- **Work to complete**
The entries below should be set down again exactly, with every picture left out.

[Opening Records for the task section]

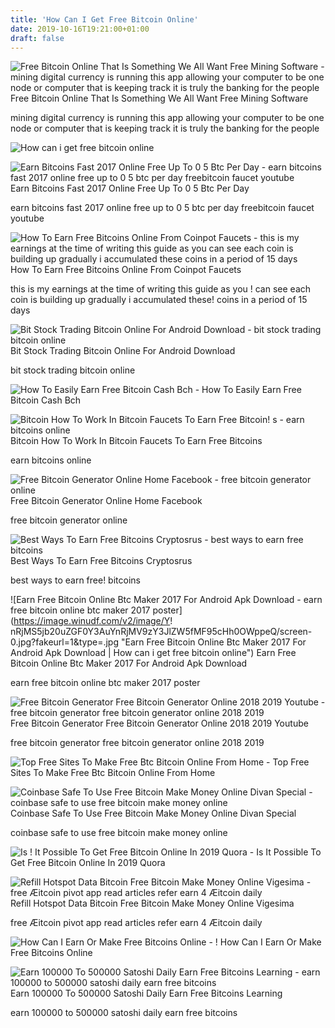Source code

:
```yaml
---
title: 'How Can I Get Free Bitcoin Online'
date: 2019-10-16T19:21:00+01:00
draft: false
---
```


![Free Bitcoin Online That Is Something We All Want Free Mining Software - mining digital currency is running this app allowing your computer to be one node or computer that is keeping track it is truly the banking for the people](http://5e60.com/wp-content/uploads/2019/02/computta.jpg "Free Bitcoin Online That Is Something We All Want Free Mining Software | How can i get free bitcoin online") Free Bitcoin Online That Is Something We All Want Free Mining Software

mining digital currency is running this app allowing your computer to be one node or computer that is keeping track it is truly the banking for the people

![How can i get free bitcoin online](https://miro.medium.com/max/1400/1*hM0RDUheqflXphSkHF4vJw.jpeg "How can i get free bitcoin online") 

![Earn Bitcoins Fast 2017 Online Free Up To 0 5 Btc Per Day - earn bitcoins fast 2017 online free up to 0 5 btc per day freebitcoin faucet youtube](https://i.ytimg.com/vi/u097I_pLbC8/maxresdefault.jpg "Earn Bitcoins Fast 2017 Online Free Up To 0 5 Btc Per Day | How can i get free bitcoin online") Earn Bitcoins Fast 2017 Online Free Up To 0 5 Btc Per Day

earn bitcoins fast 2017 online free up to 0 5 btc per day freebitcoin faucet youtube

![How To Earn Free Bitcoins Online From Coinpot Faucets - this is my earnings at the time of writing this guide as you can see each coin is building up gradually i accumulated these coins in a period of 15 days](https://miro.medium.com/max/1400/1*hM0RDUheqflXphSkHF4vJw.jpeg "How To Earn Free Bitcoins Online From Coinpot Faucets | How can i get free bitcoin online") How To Earn Free Bitcoins Online From Coinpot Faucets

this is my earnings at the time of writing this guide as you ! can see each coin is building up gradually i accumulated these! coins in a period of 15 days

![Bit Stock Trading Bitcoin Online For Android Download - bit stock trading bitcoin online](https://www.androidfreeware.net/software_images/free-bitcoin-chart-trading-bitcoin-online.1.png "Bit Stock Trading Bitcoin Online For Android Download | How can i get free bitcoin online") Bit Stock Trading Bitcoin Online For Android Download

bit stock trading bitcoin online

![How To Easily Earn Free Bitcoin Cash Bch - ](https://beingtricks.com/wp-content/uploads/2017/08/free-bitcoin-cash.png "How To Easily Earn Free Bitcoin Cash Bch | How can i get free bitcoin online") How To Easily Earn Free Bitcoin Cash Bch

![Bitcoin How To Work In Bitcoin Faucets To Earn Free Bitcoin!   s - earn bitcoins online](https://www.easyonlinehomejobs.com/wp-content/uploads/2016/07/earn-bitcoins-online.png "Bitcoin How To Work In Bitcoin Faucets To Earn Free Bitcoins | How can i get free bitcoin online") Bitcoin How To Work In Bitcoin Faucets To Earn Free Bitcoins

earn bitcoins online

![Free Bitcoin Generator Online Home Facebook - free bitcoin generator online](https://lookaside.fbsbx.com/lookaside/crawler/media/?media_id=286284278710357 "Free Bitcoin Generator Online Home Facebook | How can i get free bitcoin online") Free Bitcoin Generator Online Home Facebook

free bitcoin generator online

![Best Ways To Earn Free Bitcoins Cryptosrus - best ways to earn free bitcoins](https://cryptosrus.com/wp-content/uploads/2017/10/Earn-Bitcoin-Online.png "Best Ways To Earn Free Bitcoins Cryptosrus | How can i get free bitcoin online") Best Ways To Earn Free Bitcoins Cryptosrus

best ways to earn free! bitcoins

![Earn Free Bitcoin Online Btc Maker 2017 For Android Apk Download - earn free bitcoin online btc maker 2017 poster](https://image.winudf.com/v2/image/Y!   nRjMS5jb20uZGF0Y3AuYnRjMV9zY3JlZW5fMF95cHh0OWppeQ/screen-0.jpg?fakeurl=1&type=.jpg "Earn Free Bitcoin Online Btc Maker 2017 For Android Apk Download | How can i get free bitcoin online") Earn Free Bitcoin Online Btc Maker 2017 For Android Apk Download

earn free bitcoin online btc maker 2017 poster

![Free Bitcoin Generator Free Bitcoin Generator Online 2018 2019 Youtube - free bitcoin generator free bitcoin generator online 2018 2019](https://i.ytimg.com/vi/S9E3K3GH2mY/maxresdefault.jpg "Free Bitcoin Generator Free Bitcoin Generator Online 2018 2019 Youtube | How can i get free bitcoin online") Free Bitcoin Generator Free Bitcoin Generator Online 2018 2019 Youtube

free bitcoin generator free bitcoin generator online 2018 2019

 ![Top Free Sites To Make Free Btc Bitcoin Online From Home - ](https://afwired.com/wp-content/uploads/2019/01/Top-Free-Sites-To-Make-Free-BTC-Bitcoin-Online-From-Home.png "Top Free Sites To Make Free Btc Bitcoin Online From Home | How can i get free bitcoin online") Top Free Sites To Make Free Btc Bitcoin Online From Home

![Coinbase Safe To Use Free Bitcoin Make Money Online Divan Special - coinbase safe to use free bitcoin make money online](https://i.ytimg.com/vi/7E2lcTfn8h8/maxresdefault.jpg "Coinbase Safe To Use Free Bitcoin Make Money Online Divan Special | How can i get free bitcoin online") Coinbase Safe To Use Free Bitcoin Make Money Online Divan Special

coinbase safe to use free bitcoin make money online

![Is !   It Possible To Get Free Bitcoin Online In 2019 Quora - ](https://qph.fs.quoracdn.net/main-qimg-d3da86761cf410f50155afb901218193 "Is It P!   ossible To Get Free Bitcoin Online In 2019 Quora | How can i get free bitcoin online") Is It Possible To Get Free Bitcoin Online In 2019 Quora

![Refill Hotspot Data Bitcoin Free Bitcoin Make Money Online Vigesima - free Æitcoin pivot app read articles refer earn 4 Æitcoin daily](https://i0.wp.com/www.wall-spot.com/wp-content/uploads/2017/11/zebpay-menu.png?resize\u003d640,443 "Refill Hotspot Data Bitcoin Free Bitcoin Make Money Online Vigesima | How can i get free bitcoin online") Refill Hotspot Data Bitcoin Free Bitcoin Make Money Online Vigesima

free Æitcoin pivot app read articles refer earn 4 Æitcoin daily

![How Can I Earn Or Make Free Bitcoins Online - ](http://freecoyn.com/wp-content/uploads/2017/10/earn-free-bitcoin-online-header.jpg "How Can I Earn Or Make Free Bitcoins Online | How can i get free bitcoin online") ! How Can I Earn Or Make Free Bitcoins Online

![Earn 100000 To 500000 Satoshi Daily Earn Free Bitcoins Learning - earn 100000 to 500000 satoshi daily earn free bitcoins](https://i.pinimg.com/originals/c6/7d/07/c67d07f0a77e4cc8fc26a70e1e86357d.jpg "Earn 100000 To 500000 Satoshi Daily Earn Free Bitcoins Learning | How can i get free bitcoin online") Earn 100000 To 500000 Satoshi Daily Earn Free Bitcoins Learning

earn 100000 to 500000 satoshi daily earn free bitcoins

[Closing Records for the task section]

- **Result of the task**
Source code

:
```yaml
---
title: 'How Can I Get Free Bitcoin Online'
date: 2019-10-16T19:21:00+01:00
draft: false
---
```


![Free Bitcoin Online That Is Something We All Want Free Mining Software - mining digital currency is running this app allowing your computer to be one node or computer that is keeping track it is truly the banking for the people](http://5e60.com/wp-content/uploads/2019/02/computta.jpg "Free Bitcoin Online That Is Something We All Want Free Mining Software | How can i get free bitcoin online") Free Bitcoin Online That Is Something We All Want Free Mining Software

mining digital currency is running this app allowing your computer to be one node or computer that is keeping track it is truly the banking for the people

![How can i get free bitcoin online](https://miro.medium.com/max/1400/1*hM0RDUheqflXphSkHF4vJw.jpeg "How can i get free bitcoin online") 

![Earn Bitcoins Fast 2017 Online Free Up To 0 5 Btc Per Day - earn bitcoins fast 2017 online free up to 0 5 btc per day freebitcoin faucet youtube](https://i.ytimg.com/vi/u097I_pLbC8/maxresdefault.jpg "Earn Bitcoins Fast 2017 Online Free Up To 0 5 Btc Per Day | How can i get free bitcoin online") Earn Bitcoins Fast 2017 Online Free Up To 0 5 Btc Per Day

earn bitcoins fast 2017 online free up to 0 5 btc per day freebitcoin faucet youtube

![How To Earn Free Bitcoins Online From Coinpot Faucets - this is my earnings at the time of writing this guide as you can see each coin is building up gradually i accumulated these coins in a period of 15 days](https://miro.medium.com/max/1400/1*hM0RDUheqflXphSkHF4vJw.jpeg "How To Earn Free Bitcoins Online From Coinpot Faucets | How can i get free bitcoin online") How To Earn Free Bitcoins Online From Coinpot Faucets

this is my earnings at the time of writing this guide as you ! can see each coin is building up gradually i accumulated these! coins in a period of 15 days

![Bit Stock Trading Bitcoin Online For Android Download - bit stock trading bitcoin online](https://www.androidfreeware.net/software_images/free-bitcoin-chart-trading-bitcoin-online.1.png "Bit Stock Trading Bitcoin Online For Android Download | How can i get free bitcoin online") Bit Stock Trading Bitcoin Online For Android Download

bit stock trading bitcoin online

![How To Easily Earn Free Bitcoin Cash Bch - ](https://beingtricks.com/wp-content/uploads/2017/08/free-bitcoin-cash.png "How To Easily Earn Free Bitcoin Cash Bch | How can i get free bitcoin online") How To Easily Earn Free Bitcoin Cash Bch

![Bitcoin How To Work In Bitcoin Faucets To Earn Free Bitcoin!   s - earn bitcoins online](https://www.easyonlinehomejobs.com/wp-content/uploads/2016/07/earn-bitcoins-online.png "Bitcoin How To Work In Bitcoin Faucets To Earn Free Bitcoins | How can i get free bitcoin online") Bitcoin How To Work In Bitcoin Faucets To Earn Free Bitcoins

earn bitcoins online

![Free Bitcoin Generator Online Home Facebook - free bitcoin generator online](https://lookaside.fbsbx.com/lookaside/crawler/media/?media_id=286284278710357 "Free Bitcoin Generator Online Home Facebook | How can i get free bitcoin online") Free Bitcoin Generator Online Home Facebook

free bitcoin generator online

![Best Ways To Earn Free Bitcoins Cryptosrus - best ways to earn free bitcoins](https://cryptosrus.com/wp-content/uploads/2017/10/Earn-Bitcoin-Online.png "Best Ways To Earn Free Bitcoins Cryptosrus | How can i get free bitcoin online") Best Ways To Earn Free Bitcoins Cryptosrus

best ways to earn free! bitcoins

![Earn Free Bitcoin Online Btc Maker 2017 For Android Apk Download - earn free bitcoin online btc maker 2017 poster](https://image.winudf.com/v2/image/Y!   nRjMS5jb20uZGF0Y3AuYnRjMV9zY3JlZW5fMF95cHh0OWppeQ/screen-0.jpg?fakeurl=1&type=.jpg "Earn Free Bitcoin Online Btc Maker 2017 For Android Apk Download | How can i get free bitcoin online") Earn Free Bitcoin Online Btc Maker 2017 For Android Apk Download

earn free bitcoin online btc maker 2017 poster

![Free Bitcoin Generator Free Bitcoin Generator Online 2018 2019 Youtube - free bitcoin generator free bitcoin generator online 2018 2019](https://i.ytimg.com/vi/S9E3K3GH2mY/maxresdefault.jpg "Free Bitcoin Generator Free Bitcoin Generator Online 2018 2019 Youtube | How can i get free bitcoin online") Free Bitcoin Generator Free Bitcoin Generator Online 2018 2019 Youtube

free bitcoin generator free bitcoin generator online 2018 2019

 ![Top Free Sites To Make Free Btc Bitcoin Online From Home - ](https://afwired.com/wp-content/uploads/2019/01/Top-Free-Sites-To-Make-Free-BTC-Bitcoin-Online-From-Home.png "Top Free Sites To Make Free Btc Bitcoin Online From Home | How can i get free bitcoin online") Top Free Sites To Make Free Btc Bitcoin Online From Home

![Coinbase Safe To Use Free Bitcoin Make Money Online Divan Special - coinbase safe to use free bitcoin make money online](https://i.ytimg.com/vi/7E2lcTfn8h8/maxresdefault.jpg "Coinbase Safe To Use Free Bitcoin Make Money Online Divan Special | How can i get free bitcoin online") Coinbase Safe To Use Free Bitcoin Make Money Online Divan Special

coinbase safe to use free bitcoin make money online

![Is !   It Possible To Get Free Bitcoin Online In 2019 Quora - ](https://qph.fs.quoracdn.net/main-qimg-d3da86761cf410f50155afb901218193 "Is It P!   ossible To Get Free Bitcoin Online In 2019 Quora | How can i get free bitcoin online") Is It Possible To Get Free Bitcoin Online In 2019 Quora

![Refill Hotspot Data Bitcoin Free Bitcoin Make Money Online Vigesima - free Æitcoin pivot app read articles refer earn 4 Æitcoin daily](https://i0.wp.com/www.wall-spot.com/wp-content/uploads/2017/11/zebpay-menu.png?resize\u003d640,443 "Refill Hotspot Data Bitcoin Free Bitcoin Make Money Online Vigesima | How can i get free bitcoin online") Refill Hotspot Data Bitcoin Free Bitcoin Make Money Online Vigesima

free Æitcoin pivot app read articles refer earn 4 Æitcoin daily

![How Can I Earn Or Make Free Bitcoins Online - ](http://freecoyn.com/wp-content/uploads/2017/10/earn-free-bitcoin-online-header.jpg "How Can I Earn Or Make Free Bitcoins Online | How can i get free bitcoin online") ! How Can I Earn Or Make Free Bitcoins Online

![Earn 100000 To 500000 Satoshi Daily Earn Free Bitcoins Learning - earn 100000 to 500000 satoshi daily earn free bitcoins](https://i.pinimg.com/originals/c6/7d/07/c67d07f0a77e4cc8fc26a70e1e86357d.jpg "Earn 100000 To 500000 Satoshi Daily Earn Free Bitcoins Learning | How can i get free bitcoin online") Earn 100000 To 500000 Satoshi Daily Earn Free Bitcoins Learning

earn 100000 to 500000 satoshi daily earn free bitcoins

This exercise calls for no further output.